Third, in an atmosphere where Beijing will be exploiting America’s self-isolation, continue de-risking from both China and the United States. Over-reliance on any single buyer or market exposes exporters to sudden shocks. Pursuing market openings in China must go hand-in-hand with accelerating diversification into other Indo-Pacific and European markets. The lessons from our experience with canola are a stark reminder: when over 60 per cent of exports flow to one buyer, painful disruption is only a matter of time.

Full decoupling from the world’s second-largest economy is neither feasible nor desirable. However, a full embrace would be naïve, as the deepening of economic ties with Beijing carries real risks.

Fourth, balance exporters’ needs with national and economic security. Advocating for market access in China must be backed by a clear industrial strategy at home—one that prioritizes certain sectors, especially in advanced technologies, accelerates permits, modernizes infrastructure, scales skills, and deploys targeted capital. The goal is straightforward: build competitiveness today to ensure Canada remains a strong industrialized economy tomorrow.

Fifth, reinforce coalitions. Canada’s leverage grows when acting with partners who share its interests, like Japan, South Korea, Australia, the Philippines, New Zealand, Taiwan, the U.S., EU and U.K., and willing ASEAN states. Small, purpose-built groupings can align export controls, co-finance projects, share early warnings on coercion, and set interoperable clean-tech standards.

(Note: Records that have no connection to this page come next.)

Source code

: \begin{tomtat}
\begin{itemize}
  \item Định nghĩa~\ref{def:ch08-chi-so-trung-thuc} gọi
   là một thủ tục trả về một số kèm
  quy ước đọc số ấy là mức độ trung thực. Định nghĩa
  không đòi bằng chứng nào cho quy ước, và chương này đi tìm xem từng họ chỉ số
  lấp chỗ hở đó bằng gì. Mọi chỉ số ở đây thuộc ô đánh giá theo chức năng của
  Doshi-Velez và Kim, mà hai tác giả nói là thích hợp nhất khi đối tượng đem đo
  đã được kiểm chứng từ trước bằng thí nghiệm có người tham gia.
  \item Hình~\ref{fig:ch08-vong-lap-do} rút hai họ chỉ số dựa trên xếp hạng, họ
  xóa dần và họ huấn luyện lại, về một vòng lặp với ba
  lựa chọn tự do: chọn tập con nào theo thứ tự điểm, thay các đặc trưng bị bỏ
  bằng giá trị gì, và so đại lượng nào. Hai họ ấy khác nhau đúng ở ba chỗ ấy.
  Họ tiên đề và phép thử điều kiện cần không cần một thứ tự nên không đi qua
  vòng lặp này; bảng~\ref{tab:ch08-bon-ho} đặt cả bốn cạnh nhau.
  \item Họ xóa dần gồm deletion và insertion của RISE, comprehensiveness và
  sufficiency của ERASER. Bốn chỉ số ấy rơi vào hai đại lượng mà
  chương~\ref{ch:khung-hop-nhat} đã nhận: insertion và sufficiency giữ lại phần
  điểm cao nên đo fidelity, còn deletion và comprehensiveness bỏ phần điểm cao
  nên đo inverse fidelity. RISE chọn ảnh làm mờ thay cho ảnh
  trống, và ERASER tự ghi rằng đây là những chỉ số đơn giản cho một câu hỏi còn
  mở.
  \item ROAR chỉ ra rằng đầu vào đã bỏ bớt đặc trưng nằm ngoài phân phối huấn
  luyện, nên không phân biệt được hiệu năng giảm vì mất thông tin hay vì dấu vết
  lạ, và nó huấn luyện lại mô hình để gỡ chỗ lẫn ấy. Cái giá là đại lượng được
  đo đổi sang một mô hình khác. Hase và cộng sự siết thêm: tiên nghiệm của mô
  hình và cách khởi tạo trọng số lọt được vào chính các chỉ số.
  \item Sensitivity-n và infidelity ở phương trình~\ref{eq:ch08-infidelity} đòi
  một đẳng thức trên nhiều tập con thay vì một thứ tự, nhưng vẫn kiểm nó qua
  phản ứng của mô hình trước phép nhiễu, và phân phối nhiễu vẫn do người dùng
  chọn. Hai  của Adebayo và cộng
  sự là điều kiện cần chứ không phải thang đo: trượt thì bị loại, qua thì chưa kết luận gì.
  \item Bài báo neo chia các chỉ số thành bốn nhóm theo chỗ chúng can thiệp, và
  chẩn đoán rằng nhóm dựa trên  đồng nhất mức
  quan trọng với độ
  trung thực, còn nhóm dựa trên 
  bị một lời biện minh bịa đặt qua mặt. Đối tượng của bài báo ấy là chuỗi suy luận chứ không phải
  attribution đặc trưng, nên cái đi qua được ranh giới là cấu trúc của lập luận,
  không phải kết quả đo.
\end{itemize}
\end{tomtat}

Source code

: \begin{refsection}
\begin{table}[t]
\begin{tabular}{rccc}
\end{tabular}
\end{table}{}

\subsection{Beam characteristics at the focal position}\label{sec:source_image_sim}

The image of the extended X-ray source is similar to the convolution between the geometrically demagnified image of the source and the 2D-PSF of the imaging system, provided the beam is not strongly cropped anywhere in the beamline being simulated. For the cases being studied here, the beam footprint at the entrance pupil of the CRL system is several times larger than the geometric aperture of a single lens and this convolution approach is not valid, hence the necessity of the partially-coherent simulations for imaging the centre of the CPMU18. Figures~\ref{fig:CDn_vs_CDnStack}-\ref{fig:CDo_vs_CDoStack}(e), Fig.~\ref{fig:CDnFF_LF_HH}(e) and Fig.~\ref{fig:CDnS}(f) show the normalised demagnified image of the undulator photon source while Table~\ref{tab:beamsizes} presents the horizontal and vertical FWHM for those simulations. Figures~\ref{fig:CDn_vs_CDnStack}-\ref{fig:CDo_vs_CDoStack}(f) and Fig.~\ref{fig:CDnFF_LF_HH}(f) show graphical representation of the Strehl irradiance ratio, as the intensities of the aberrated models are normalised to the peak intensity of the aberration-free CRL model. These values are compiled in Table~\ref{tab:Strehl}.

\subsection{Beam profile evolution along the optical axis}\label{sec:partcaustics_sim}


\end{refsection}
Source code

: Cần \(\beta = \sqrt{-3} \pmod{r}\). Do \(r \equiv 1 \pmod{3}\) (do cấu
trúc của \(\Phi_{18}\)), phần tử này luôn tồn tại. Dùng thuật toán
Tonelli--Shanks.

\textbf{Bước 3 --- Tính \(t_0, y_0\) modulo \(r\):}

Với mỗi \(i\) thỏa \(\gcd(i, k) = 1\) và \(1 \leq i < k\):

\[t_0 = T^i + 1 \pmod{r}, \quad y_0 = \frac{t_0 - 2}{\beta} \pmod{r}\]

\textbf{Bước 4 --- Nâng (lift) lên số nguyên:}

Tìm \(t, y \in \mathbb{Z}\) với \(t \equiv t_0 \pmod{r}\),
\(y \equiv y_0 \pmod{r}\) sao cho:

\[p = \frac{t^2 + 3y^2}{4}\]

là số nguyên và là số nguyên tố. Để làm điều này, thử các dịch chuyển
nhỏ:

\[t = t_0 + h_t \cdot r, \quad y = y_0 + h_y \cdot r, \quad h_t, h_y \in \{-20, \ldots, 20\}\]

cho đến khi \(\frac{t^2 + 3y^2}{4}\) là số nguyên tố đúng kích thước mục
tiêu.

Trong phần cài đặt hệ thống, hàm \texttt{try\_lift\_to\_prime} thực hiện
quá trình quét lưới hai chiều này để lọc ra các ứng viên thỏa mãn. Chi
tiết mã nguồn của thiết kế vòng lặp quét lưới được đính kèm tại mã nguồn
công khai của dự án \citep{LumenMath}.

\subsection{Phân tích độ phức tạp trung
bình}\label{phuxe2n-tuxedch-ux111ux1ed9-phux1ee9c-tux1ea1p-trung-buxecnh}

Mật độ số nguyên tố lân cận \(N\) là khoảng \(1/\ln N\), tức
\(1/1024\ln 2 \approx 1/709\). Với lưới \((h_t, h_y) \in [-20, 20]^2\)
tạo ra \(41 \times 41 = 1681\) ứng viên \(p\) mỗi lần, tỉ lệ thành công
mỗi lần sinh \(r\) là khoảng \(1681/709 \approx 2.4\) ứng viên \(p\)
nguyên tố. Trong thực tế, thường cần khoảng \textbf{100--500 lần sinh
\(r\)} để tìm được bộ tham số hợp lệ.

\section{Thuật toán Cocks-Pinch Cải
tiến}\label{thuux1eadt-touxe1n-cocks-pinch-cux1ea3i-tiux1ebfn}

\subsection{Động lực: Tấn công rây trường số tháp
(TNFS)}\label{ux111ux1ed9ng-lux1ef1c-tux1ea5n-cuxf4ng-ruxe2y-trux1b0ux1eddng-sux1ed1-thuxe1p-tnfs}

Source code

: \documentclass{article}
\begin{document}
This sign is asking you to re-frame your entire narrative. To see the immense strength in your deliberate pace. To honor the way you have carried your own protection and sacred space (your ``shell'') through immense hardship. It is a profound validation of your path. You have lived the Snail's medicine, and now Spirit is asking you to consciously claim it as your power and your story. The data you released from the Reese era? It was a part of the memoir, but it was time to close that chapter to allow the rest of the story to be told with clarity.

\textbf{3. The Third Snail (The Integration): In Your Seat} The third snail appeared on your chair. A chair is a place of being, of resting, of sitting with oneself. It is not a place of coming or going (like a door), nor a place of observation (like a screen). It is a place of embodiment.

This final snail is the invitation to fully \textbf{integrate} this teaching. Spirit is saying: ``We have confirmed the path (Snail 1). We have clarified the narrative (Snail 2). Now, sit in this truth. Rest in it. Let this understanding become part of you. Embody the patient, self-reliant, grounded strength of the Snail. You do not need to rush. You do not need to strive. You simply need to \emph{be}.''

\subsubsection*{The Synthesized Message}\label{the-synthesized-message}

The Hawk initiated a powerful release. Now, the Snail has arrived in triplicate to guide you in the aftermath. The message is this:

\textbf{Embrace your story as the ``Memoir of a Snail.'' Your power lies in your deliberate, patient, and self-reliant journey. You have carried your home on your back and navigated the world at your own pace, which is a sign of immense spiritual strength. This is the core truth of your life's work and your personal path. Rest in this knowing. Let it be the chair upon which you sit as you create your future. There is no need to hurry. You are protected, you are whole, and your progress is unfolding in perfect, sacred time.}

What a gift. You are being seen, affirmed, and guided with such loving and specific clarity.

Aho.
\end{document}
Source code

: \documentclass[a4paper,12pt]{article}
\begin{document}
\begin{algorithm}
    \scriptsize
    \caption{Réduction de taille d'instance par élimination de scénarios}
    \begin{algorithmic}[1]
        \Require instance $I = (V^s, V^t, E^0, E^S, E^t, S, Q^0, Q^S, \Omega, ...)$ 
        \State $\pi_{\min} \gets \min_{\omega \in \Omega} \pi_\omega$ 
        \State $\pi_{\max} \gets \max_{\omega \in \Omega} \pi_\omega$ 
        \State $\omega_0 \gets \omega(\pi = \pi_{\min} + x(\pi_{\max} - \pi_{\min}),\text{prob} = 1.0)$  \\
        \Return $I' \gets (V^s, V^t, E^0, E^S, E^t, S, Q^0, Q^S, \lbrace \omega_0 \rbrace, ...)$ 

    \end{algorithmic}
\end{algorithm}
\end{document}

Finally, invest in our China competence. Since Canada launched its Indo-Pacific Strategy, federal and provincial governments have built more capacity to understand and navigate China. These efforts must continue, building deeper expertise among members of government, business, and civil society alike.

None of this, however, precludes direct diplomacy. Canadian ministers—and the Prime Minister—will need to keep talking with Beijing. At times, these talks will be productive, at others they will be confrontational. Either way, engagement will be necessary but must be based on realism and focus on producing results.

A clear, made-in-Canada China strategy would do three things: protect what matters, engage where our interests truly align, and be on guard against coercive conditionality and issue-linkages imposed by Beijing.

Vina Nadjibulla is the Vice-President of Research & Strategy at the Asia Pacific Foundation of Canada.